Lines before the one containing "### Best Practices" are left out; output the rest of the data exactly, through the final line.

Top of Input data

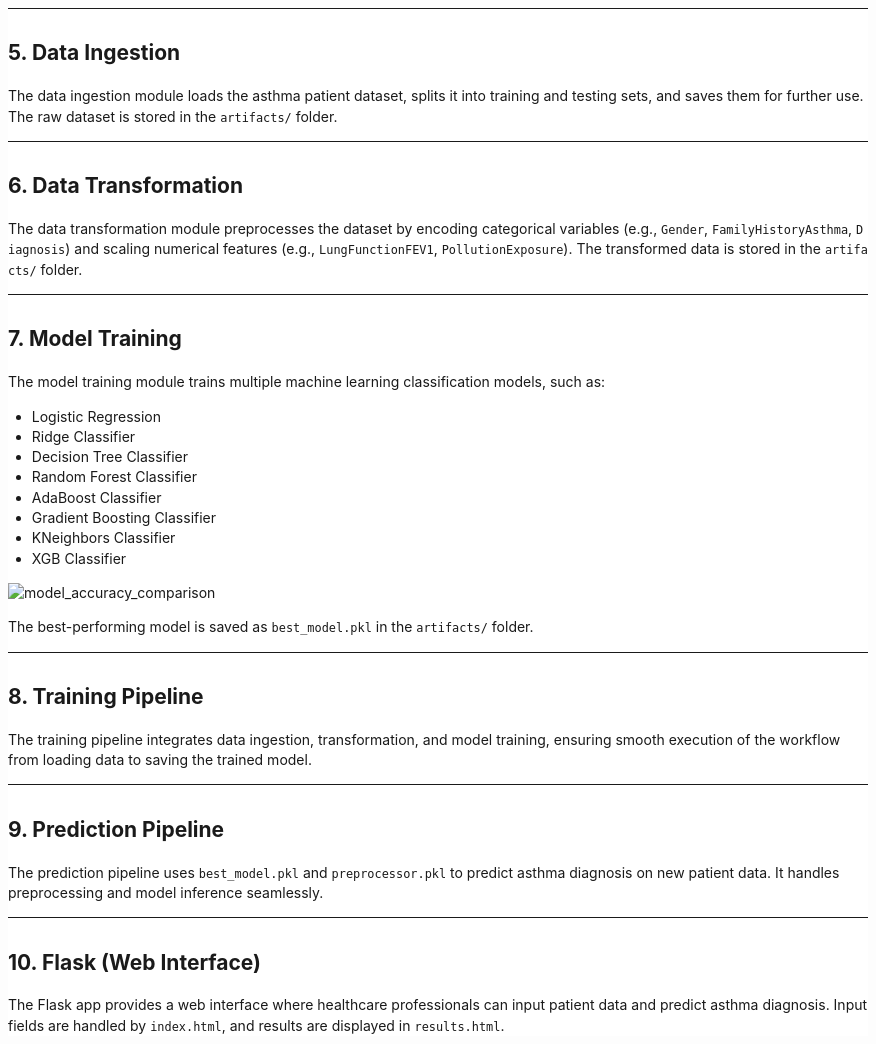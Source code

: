 
---

## 5. Data Ingestion
The data ingestion module loads the asthma patient dataset, splits it into training and testing sets, and saves them for further use. The raw dataset is stored in the `artifacts/` folder.

---

## 6. Data Transformation
The data transformation module preprocesses the dataset by encoding categorical variables (e.g., `Gender`, `FamilyHistoryAsthma`, `Diagnosis`) and scaling numerical features (e.g., `LungFunctionFEV1`, `PollutionExposure`). The transformed data is stored in the `artifacts/` folder.

---

## 7. Model Training
The model training module trains multiple machine learning classification models, such as:
- Logistic Regression
- Ridge Classifier
- Decision Tree Classifier
- Random Forest Classifier
- AdaBoost Classifier
- Gradient Boosting Classifier
- KNeighbors Classifier
- XGB Classifier
  
  
![model_accuracy_comparison](https://github.com/user-attachments/assets/ba80455f-7349-4a10-9143-3c3232ec1d86)



The best-performing model is saved as `best_model.pkl` in the `artifacts/` folder.

---

## 8. Training Pipeline
The training pipeline integrates data ingestion, transformation, and model training, ensuring smooth execution of the workflow from loading data to saving the trained model.

---

## 9. Prediction Pipeline
The prediction pipeline uses `best_model.pkl` and `preprocessor.pkl` to predict asthma diagnosis on new patient data. It handles preprocessing and model inference seamlessly.

---

## 10. Flask (Web Interface)
The Flask app provides a web interface where healthcare professionals can input patient data and predict asthma diagnosis. Input fields are handled by `index.html`, and results are displayed in `results.html`.
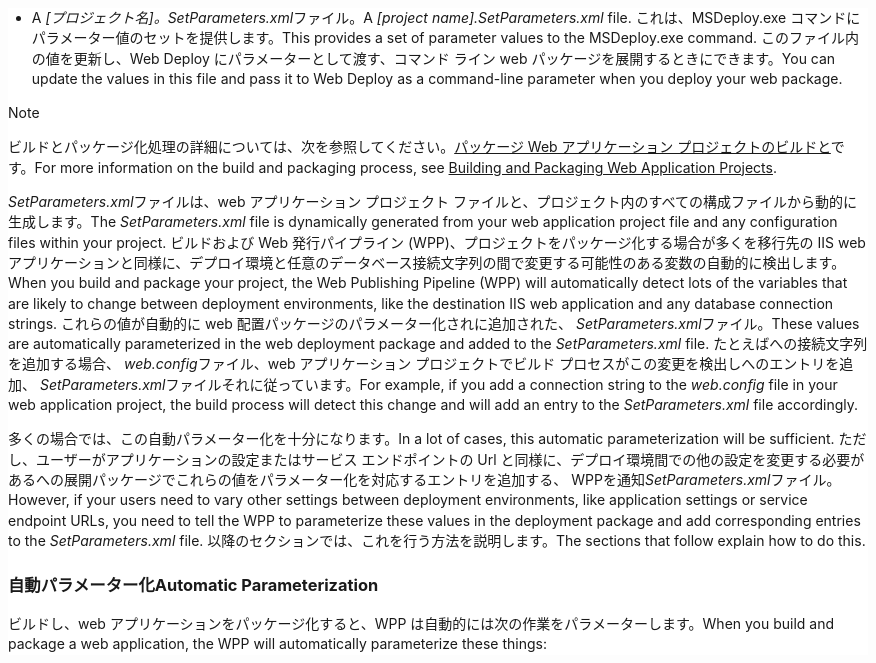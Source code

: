 - <span data-ttu-id="b5f6d-113">A *[プロジェクト名]。SetParameters.xml*ファイル。</span><span class="sxs-lookup"><span data-stu-id="b5f6d-113">A *[project name].SetParameters.xml* file.</span></span> <span data-ttu-id="b5f6d-114">これは、MSDeploy.exe コマンドにパラメーター値のセットを提供します。</span><span class="sxs-lookup"><span data-stu-id="b5f6d-114">This provides a set of parameter values to the MSDeploy.exe command.</span></span> <span data-ttu-id="b5f6d-115">このファイル内の値を更新し、Web Deploy にパラメーターとして渡す、コマンド ライン web パッケージを展開するときにできます。</span><span class="sxs-lookup"><span data-stu-id="b5f6d-115">You can update the values in this file and pass it to Web Deploy as a command-line parameter when you deploy your web package.</span></span>

> [!NOTE]
> <span data-ttu-id="b5f6d-116">ビルドとパッケージ化処理の詳細については、次を参照してください。[パッケージ Web アプリケーション プロジェクトのビルドと](building-and-packaging-web-application-projects.md)です。</span><span class="sxs-lookup"><span data-stu-id="b5f6d-116">For more information on the build and packaging process, see [Building and Packaging Web Application Projects](building-and-packaging-web-application-projects.md).</span></span>


<span data-ttu-id="b5f6d-117">*SetParameters.xml*ファイルは、web アプリケーション プロジェクト ファイルと、プロジェクト内のすべての構成ファイルから動的に生成します。</span><span class="sxs-lookup"><span data-stu-id="b5f6d-117">The *SetParameters.xml* file is dynamically generated from your web application project file and any configuration files within your project.</span></span> <span data-ttu-id="b5f6d-118">ビルドおよび Web 発行パイプライン (WPP)、プロジェクトをパッケージ化する場合が多くを移行先の IIS web アプリケーションと同様に、デプロイ環境と任意のデータベース接続文字列の間で変更する可能性のある変数の自動的に検出します。</span><span class="sxs-lookup"><span data-stu-id="b5f6d-118">When you build and package your project, the Web Publishing Pipeline (WPP) will automatically detect lots of the variables that are likely to change between deployment environments, like the destination IIS web application and any database connection strings.</span></span> <span data-ttu-id="b5f6d-119">これらの値が自動的に web 配置パッケージのパラメーター化されに追加された、 *SetParameters.xml*ファイル。</span><span class="sxs-lookup"><span data-stu-id="b5f6d-119">These values are automatically parameterized in the web deployment package and added to the *SetParameters.xml* file.</span></span> <span data-ttu-id="b5f6d-120">たとえばへの接続文字列を追加する場合、 *web.config*ファイル、web アプリケーション プロジェクトでビルド プロセスがこの変更を検出しへのエントリを追加、 *SetParameters.xml*ファイルそれに従っています。</span><span class="sxs-lookup"><span data-stu-id="b5f6d-120">For example, if you add a connection string to the *web.config* file in your web application project, the build process will detect this change and will add an entry to the *SetParameters.xml* file accordingly.</span></span>

<span data-ttu-id="b5f6d-121">多くの場合では、この自動パラメーター化を十分になります。</span><span class="sxs-lookup"><span data-stu-id="b5f6d-121">In a lot of cases, this automatic parameterization will be sufficient.</span></span> <span data-ttu-id="b5f6d-122">ただし、ユーザーがアプリケーションの設定またはサービス エンドポイントの Url と同様に、デプロイ環境間での他の設定を変更する必要があるへの展開パッケージでこれらの値をパラメーター化を対応するエントリを追加する、 WPPを通知*SetParameters.xml*ファイル。</span><span class="sxs-lookup"><span data-stu-id="b5f6d-122">However, if your users need to vary other settings between deployment environments, like application settings or service endpoint URLs, you need to tell the WPP to parameterize these values in the deployment package and add corresponding entries to the *SetParameters.xml* file.</span></span> <span data-ttu-id="b5f6d-123">以降のセクションでは、これを行う方法を説明します。</span><span class="sxs-lookup"><span data-stu-id="b5f6d-123">The sections that follow explain how to do this.</span></span>

### <a name="automatic-parameterization"></a><span data-ttu-id="b5f6d-124">自動パラメーター化</span><span class="sxs-lookup"><span data-stu-id="b5f6d-124">Automatic Parameterization</span></span>

<span data-ttu-id="b5f6d-125">ビルドし、web アプリケーションをパッケージ化すると、WPP は自動的には次の作業をパラメーターします。</span><span class="sxs-lookup"><span data-stu-id="b5f6d-125">When you build and package a web application, the WPP will automatically parameterize these things:</span></span>
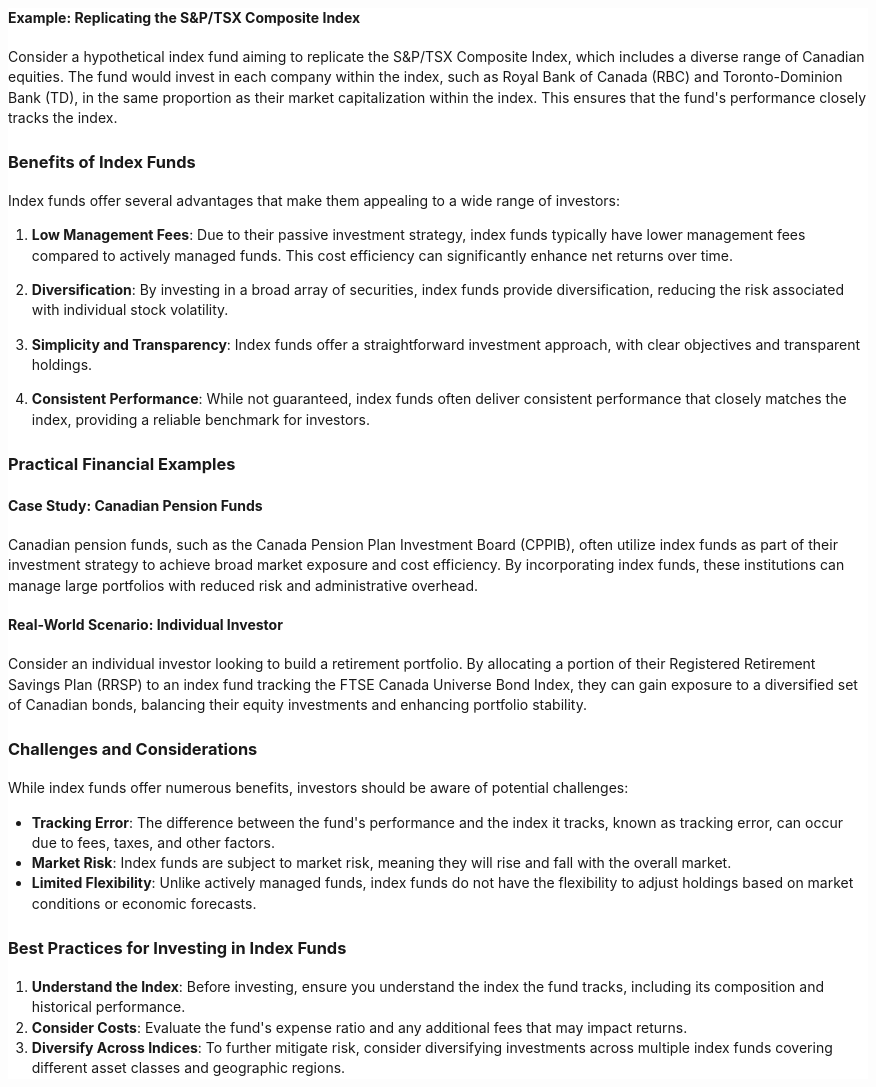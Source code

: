 #### Example: Replicating the S&P/TSX Composite Index

Consider a hypothetical index fund aiming to replicate the S&P/TSX Composite Index, which includes a diverse range of Canadian equities. The fund would invest in each company within the index, such as Royal Bank of Canada (RBC) and Toronto-Dominion Bank (TD), in the same proportion as their market capitalization within the index. This ensures that the fund's performance closely tracks the index.

### Benefits of Index Funds

Index funds offer several advantages that make them appealing to a wide range of investors:

1. **Low Management Fees**: Due to their passive investment strategy, index funds typically have lower management fees compared to actively managed funds. This cost efficiency can significantly enhance net returns over time.

2. **Diversification**: By investing in a broad array of securities, index funds provide diversification, reducing the risk associated with individual stock volatility.

3. **Simplicity and Transparency**: Index funds offer a straightforward investment approach, with clear objectives and transparent holdings.

4. **Consistent Performance**: While not guaranteed, index funds often deliver consistent performance that closely matches the index, providing a reliable benchmark for investors.

### Practical Financial Examples

#### Case Study: Canadian Pension Funds

Canadian pension funds, such as the Canada Pension Plan Investment Board (CPPIB), often utilize index funds as part of their investment strategy to achieve broad market exposure and cost efficiency. By incorporating index funds, these institutions can manage large portfolios with reduced risk and administrative overhead.

#### Real-World Scenario: Individual Investor

Consider an individual investor looking to build a retirement portfolio. By allocating a portion of their Registered Retirement Savings Plan (RRSP) to an index fund tracking the FTSE Canada Universe Bond Index, they can gain exposure to a diversified set of Canadian bonds, balancing their equity investments and enhancing portfolio stability.

### Challenges and Considerations

While index funds offer numerous benefits, investors should be aware of potential challenges:

- **Tracking Error**: The difference between the fund's performance and the index it tracks, known as tracking error, can occur due to fees, taxes, and other factors.
- **Market Risk**: Index funds are subject to market risk, meaning they will rise and fall with the overall market.
- **Limited Flexibility**: Unlike actively managed funds, index funds do not have the flexibility to adjust holdings based on market conditions or economic forecasts.

### Best Practices for Investing in Index Funds

1. **Understand the Index**: Before investing, ensure you understand the index the fund tracks, including its composition and historical performance.
2. **Consider Costs**: Evaluate the fund's expense ratio and any additional fees that may impact returns.
3. **Diversify Across Indices**: To further mitigate risk, consider diversifying investments across multiple index funds covering different asset classes and geographic regions.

Bottom of Input data

> _Answer section_:
### Best Practices for Investing in Index Funds

1. **Understand the Index**: Before investing, ensure you understand the index the fund tracks, including its composition and historical performance.
2. **Consider Costs**: Evaluate the fund's expense ratio and any additional fees that may impact returns.
3. **Diversify Across Indices**: To further mitigate risk, consider diversifying investments across multiple index funds covering different asset classes and geographic regions.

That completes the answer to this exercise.